**Task objective**
Scan the records for the string "because", then copy each line that has it.

**The data**
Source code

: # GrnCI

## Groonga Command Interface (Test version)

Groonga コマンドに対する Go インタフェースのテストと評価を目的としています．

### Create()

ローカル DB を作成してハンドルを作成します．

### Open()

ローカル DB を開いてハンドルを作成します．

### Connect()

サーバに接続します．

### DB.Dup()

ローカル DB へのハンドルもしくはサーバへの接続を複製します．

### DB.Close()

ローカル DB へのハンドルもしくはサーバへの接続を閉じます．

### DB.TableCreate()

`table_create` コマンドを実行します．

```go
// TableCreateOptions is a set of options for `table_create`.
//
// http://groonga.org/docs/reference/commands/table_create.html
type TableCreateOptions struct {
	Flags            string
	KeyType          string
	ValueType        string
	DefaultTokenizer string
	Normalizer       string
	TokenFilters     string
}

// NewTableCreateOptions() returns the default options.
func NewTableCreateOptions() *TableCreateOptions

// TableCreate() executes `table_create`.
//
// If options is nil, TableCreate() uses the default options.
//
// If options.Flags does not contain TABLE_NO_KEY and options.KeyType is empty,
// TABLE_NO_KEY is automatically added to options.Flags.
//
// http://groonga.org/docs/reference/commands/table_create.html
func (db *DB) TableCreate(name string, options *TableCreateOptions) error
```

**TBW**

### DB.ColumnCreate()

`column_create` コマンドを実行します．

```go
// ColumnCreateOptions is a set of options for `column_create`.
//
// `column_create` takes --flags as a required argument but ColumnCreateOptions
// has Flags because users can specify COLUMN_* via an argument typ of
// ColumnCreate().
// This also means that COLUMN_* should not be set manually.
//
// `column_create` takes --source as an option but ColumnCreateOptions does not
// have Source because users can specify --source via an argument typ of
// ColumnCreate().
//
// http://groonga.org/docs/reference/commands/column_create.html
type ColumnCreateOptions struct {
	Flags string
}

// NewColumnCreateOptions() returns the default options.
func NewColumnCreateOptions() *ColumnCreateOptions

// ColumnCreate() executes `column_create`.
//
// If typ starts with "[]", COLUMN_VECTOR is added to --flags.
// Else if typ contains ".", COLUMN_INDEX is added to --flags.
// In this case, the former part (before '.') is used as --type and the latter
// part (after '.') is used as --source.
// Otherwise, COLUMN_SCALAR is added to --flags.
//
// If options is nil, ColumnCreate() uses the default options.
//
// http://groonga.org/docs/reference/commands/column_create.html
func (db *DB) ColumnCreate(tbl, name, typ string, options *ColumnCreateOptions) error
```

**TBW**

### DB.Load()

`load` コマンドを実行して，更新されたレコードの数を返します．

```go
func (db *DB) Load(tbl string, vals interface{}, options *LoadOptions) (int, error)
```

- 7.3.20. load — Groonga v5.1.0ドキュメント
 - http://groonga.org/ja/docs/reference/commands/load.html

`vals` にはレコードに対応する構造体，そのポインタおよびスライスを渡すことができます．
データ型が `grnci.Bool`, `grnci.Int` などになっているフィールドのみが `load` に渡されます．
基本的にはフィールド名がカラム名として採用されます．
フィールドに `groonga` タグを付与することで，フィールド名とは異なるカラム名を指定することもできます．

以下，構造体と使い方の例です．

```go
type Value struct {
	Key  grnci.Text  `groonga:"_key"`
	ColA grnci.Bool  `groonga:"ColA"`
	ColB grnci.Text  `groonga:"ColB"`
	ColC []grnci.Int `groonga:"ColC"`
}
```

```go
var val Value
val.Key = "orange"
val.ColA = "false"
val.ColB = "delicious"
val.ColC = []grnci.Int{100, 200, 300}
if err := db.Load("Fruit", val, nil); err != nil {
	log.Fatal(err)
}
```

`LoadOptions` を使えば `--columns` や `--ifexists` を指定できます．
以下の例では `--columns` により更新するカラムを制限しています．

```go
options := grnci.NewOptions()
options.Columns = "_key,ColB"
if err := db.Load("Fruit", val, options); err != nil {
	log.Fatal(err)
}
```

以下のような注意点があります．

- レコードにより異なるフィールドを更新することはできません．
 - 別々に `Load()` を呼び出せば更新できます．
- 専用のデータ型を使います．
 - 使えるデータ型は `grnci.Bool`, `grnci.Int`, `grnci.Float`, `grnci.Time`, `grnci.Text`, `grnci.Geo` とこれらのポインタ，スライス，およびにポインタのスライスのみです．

**Result**
// has Flags because users can specify COLUMN_* via an argument typ of
// have Source because users can specify --source via an argument typ of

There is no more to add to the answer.